WLCG-OSG-EGEE Operations Minutes Mon 3 Dec 2007
Attendance
There were many problems with the conferencing facilities and as such
it is expected that some of the absentees were in fact unable to connect.
EGEE
- Asia Pacific ROC: Min
- Central Europe ROC: Someone?
- OCC / CERN ROC: John Shade, Antonio Retico, Nick Thackray, Steve Traylen
- French ROC: Gilles
- German/Swiss ROC: Clemens , Sven
- Italian ROC: Alessandro
- Northern Europe ROC: Apoligies.
- Russian ROC: Lev
- South East Europe ROC: Kostas
- South West Europe ROC: Kai, Gonzalo,
- UK/Ireland ROC: Unable to connect.
- GGUS: Thorsten
- OSCT: Absent
WLCG
- WLCG Service Cordination: Absent
WLCG Tier 1 Sites
- ASGC: Min
- BNL: Absent
- CERN site: Ignacio Reguero
- FNAL: Absent
- FZK: Sven
- IN2P3: Absent
- INFN: Alesandro, Alfrede
- NDGF: Absent
- PIC: Gonzalo
- RAL: Unable to connect.
- SARA/NIKHEF: Apolgies
- TRIUMF: Rod Walker
Reports Not Received
- WLCG Tier 1s: None
- VOs: CMS, ALICE, ATLAS
- EGEE ROCs (Prod Sites): South Eastern Europe
- EGEE ROCs (PPS Sites): AP, IT, SWE, SEE
Feedback on Last Week's Minutes
None were given.
EGEE Items
Grid Operator Hand Over on Duty
|
Primary Team |
Secondary Team |
From |
Germany/Switzerland |
Taiwan |
To |
SouthWestern |
UK/I |
- There are quite some node appearing in the alarm table although they have monitoring disabled in GOCDB. Might be the change has been done only recently:
- srm-v2.cr.cnaf.infn.it
- gridse2.pg.infn.it
- dcsrmv2.usatlas.bnl.gov
- Open GGUS ticket and put as many information as possible.

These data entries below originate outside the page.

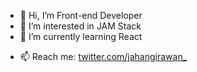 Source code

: - 👋 Hi, I’m Front-end Developer
- 👀 I’m interested in JAM Stack
- 🌱 I’m currently learning React
<!-- - 💞️ I’m looking to collaborate on ... -->
- 📫 Reach me: [twitter.com/jahangirawan_](https://twitter.com/jahangirawan_)

<!---
malik-jahangir/malik-jahangir is a ✨ special ✨ repository because its `README.md` (this file) appears on your GitHub profile.
You can click the Preview link to take a look at your changes.
--->
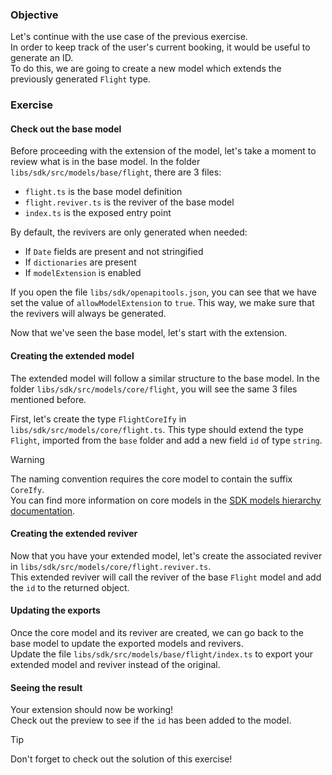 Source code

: ### Objective
Let's continue with the use case of the previous exercise.\
In order to keep track of the user's current booking, it would be useful to generate an ID.\
To do this, we are going to create a new model which extends the previously generated `Flight` type.

### Exercise

#### Check out the base model
Before proceeding with the extension of the model, let's take a moment to review what is in the base model.
In the folder `libs/sdk/src/models/base/flight`, there are 3 files:
- `flight.ts` is the base model definition
- `flight.reviver.ts` is the reviver of the base model
- `index.ts` is the exposed entry point

By default, the revivers are only generated when needed:
- If `Date` fields are present and not stringified
- If `dictionaries` are present
- If `modelExtension` is enabled

If you open the file `libs/sdk/openapitools.json`, you can see that we have set the value of `allowModelExtension` to `true`.
This way, we make sure that the revivers will always be generated.

Now that we've seen the base model, let's start with the extension.

#### Creating the extended model
The extended model will follow a similar structure to the base model.
In the folder `libs/sdk/src/models/core/flight`, you will see the same 3 files mentioned before.

First, let's create the type `FlightCoreIfy` in `libs/sdk/src/models/core/flight.ts`.
This type should extend the type `Flight`, imported from the `base` folder and add a new field `id` of type `string`.

> [!WARNING]
> The naming convention requires the core model to contain the suffix `CoreIfy`.\
> You can find more information on core models in the
> <a href="https://github.com/AmadeusITGroup/otter/blob/main/docs/api-sdk/SDK_MODELS_HIERARCHY.md" target="_blank">SDK models hierarchy documentation</a>.

#### Creating the extended reviver
Now that you have your extended model, let's create the associated reviver in `libs/sdk/src/models/core/flight.reviver.ts`.\
This extended reviver will call the reviver of the base `Flight` model and add the `id` to the returned object.

#### Updating the exports
Once the core model and its reviver are created, we can go back to the base model to update the exported models and revivers.\
Update the file `libs/sdk/src/models/base/flight/index.ts` to export your extended model and reviver instead of the original.

#### Seeing the result
Your extension should now be working!\
Check out the preview to see if the `id` has been added to the model.

> [!TIP]
> Don't forget to check out the solution of this exercise!


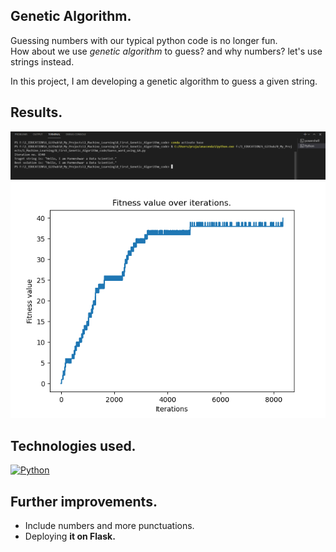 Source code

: ## Genetic Algorithm.

Guessing numbers with our typical python code is no longer fun.<br>
How about we use *genetic algorithm* to guess?
and why numbers? let's use strings instead.

In this project, I am developing a genetic algorithm to guess a given string.

## Results.
<img src = "https://github.com/Parnni/First_Genetic_Algorithm_code/blob/master/Result.PNG">
<img src = "https://github.com/Parnni/First_Genetic_Algorithm_code/blob/master/Graph.png">

## Technologies used.

[![Python](https://github.com/jalbertsr/logo-badge-images/blob/master/img/rsz_python.png?raw=true)](https://www.python.org/)

## Further improvements.
- Include numbers and more punctuations.
- Deploying **it on Flask.**
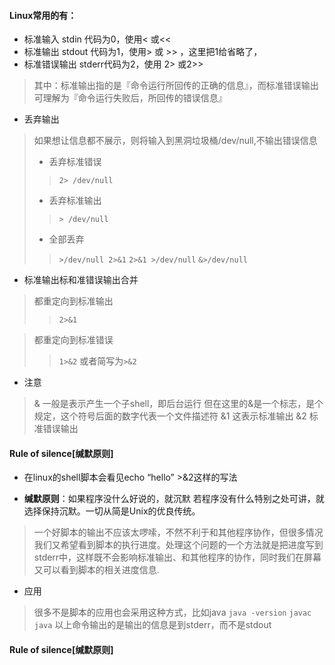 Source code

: #### Linux常用的有：

* 标准输入 stdin  代码为0，使用< 或<<
* 标准输出 stdout 代码为1，使用> 或 >> ，这里把1给省略了，
* 标准错误输出 stderr代码为2，使用 2> 或2>>

>其中：标准输出指的是『命令运行所回传的正确的信息』，而标准错误输出可理解为『命令运行失败后，所回传的错误信息』

* 丢弃输出

> 如果想让信息都不展示，则将输入到黑洞垃圾桶/dev/null,不输出错误信息  
> * 丢弃标准错误
>> `2> /dev/null`    
> * 丢弃标准输出
>> `> /dev/null` 
> * 全部丢弃
>> `>/dev/null 2>&1`
>> `2>&1 >/dev/null`
>> `&>/dev/null`

* 标准输出标和准错误输出合并

> 都重定向到标准输出
>> `2>&1`

> 都重定向到标准错误
>> `1>&2`  或者简写为`>&2`

* 注意

> &   一般是表示产生一个子shell，即后台运行
但在这里的&是一个标志，是个规定，这个符号后面的数字代表一个文件描述符
&1  这表示标准输出
&2  标准错误输出

#### Rule of silence[缄默原则]

* 在linux的shell脚本会看见echo “hello” >&2这样的写法

* __缄默原则__：如果程序没什么好说的，就沉默 若程序没有什么特别之处可讲，就选择保持沉默。一切从简是Unix的优良传统。

> 一个好脚本的输出不应该太啰嗦，不然不利于和其他程序协作，但很多情况我们又希望看到脚本的执行进度。处理这个问题的一个方法就是把进度写到stderr中，这样既不会影响标准输出、和其他程序的协作，同时我们在屏幕又可以看到脚本的相关进度信息.

* 应用

> 很多不是脚本的应用也会采用这种方式，比如java
`java -version`
`javac`
`java`
> 以上命令输出的是输出的信息是到stderr，而不是stdout

#### Rule of silence[缄默原则]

- 11/28 Due to the connection problem to GOCDB can not access CIC dashboard.
- Ru-Trcitsk-INR-LCG2 and KTU-BG-GLITE did not update their CA rpm to the latest version. Sent mail to site managers.
- New tickets:24
- 2nd mail:8
- Quarantine:14
- Extend:11
- Close:19
PPS Reports
This is an invitation to interested sites to show-up and possibly contact Mario, David as coordinator of the pre-deployment, who will gladly provide them with the technical info they need.

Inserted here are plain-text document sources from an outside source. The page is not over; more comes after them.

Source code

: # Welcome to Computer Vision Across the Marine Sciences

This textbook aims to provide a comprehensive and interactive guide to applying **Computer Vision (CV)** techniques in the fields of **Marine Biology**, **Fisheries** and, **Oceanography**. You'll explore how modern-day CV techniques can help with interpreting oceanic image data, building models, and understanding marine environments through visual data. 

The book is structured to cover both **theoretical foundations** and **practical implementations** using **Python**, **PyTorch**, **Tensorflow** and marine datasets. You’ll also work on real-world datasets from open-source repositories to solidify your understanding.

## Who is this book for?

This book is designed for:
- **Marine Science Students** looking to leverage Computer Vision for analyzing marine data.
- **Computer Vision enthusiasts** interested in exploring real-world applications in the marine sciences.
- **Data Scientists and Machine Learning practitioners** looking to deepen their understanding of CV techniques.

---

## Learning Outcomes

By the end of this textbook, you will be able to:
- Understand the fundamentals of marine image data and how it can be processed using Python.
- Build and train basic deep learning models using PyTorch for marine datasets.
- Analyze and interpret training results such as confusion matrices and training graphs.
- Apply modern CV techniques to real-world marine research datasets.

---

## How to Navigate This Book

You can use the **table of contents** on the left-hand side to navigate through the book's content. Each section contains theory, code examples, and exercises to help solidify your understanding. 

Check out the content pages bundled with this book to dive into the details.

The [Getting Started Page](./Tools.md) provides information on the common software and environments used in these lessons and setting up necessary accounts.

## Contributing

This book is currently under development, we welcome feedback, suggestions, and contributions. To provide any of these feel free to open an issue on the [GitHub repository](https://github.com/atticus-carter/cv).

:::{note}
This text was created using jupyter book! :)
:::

We would be particularly happy to receive volunteers for this activity, in the framework of the "Special support to PPS Operations" among those certified PPS sites which still don't appear in the lists in
http://www.cern.ch/pps/index.php?dir=./panel/
, namely:
- DESY-PPS
- FZK-PPS
- GSI-LCG2-PPS
- SCAI-PPS
- PPS-SiGNET
- PreGR-01-UoM
- PreGR-01-UPATRAS
Suggestions from the ROCs /PPS sites dealing with possible deployment scenarios of the AMGA service in PPS are also very welcome.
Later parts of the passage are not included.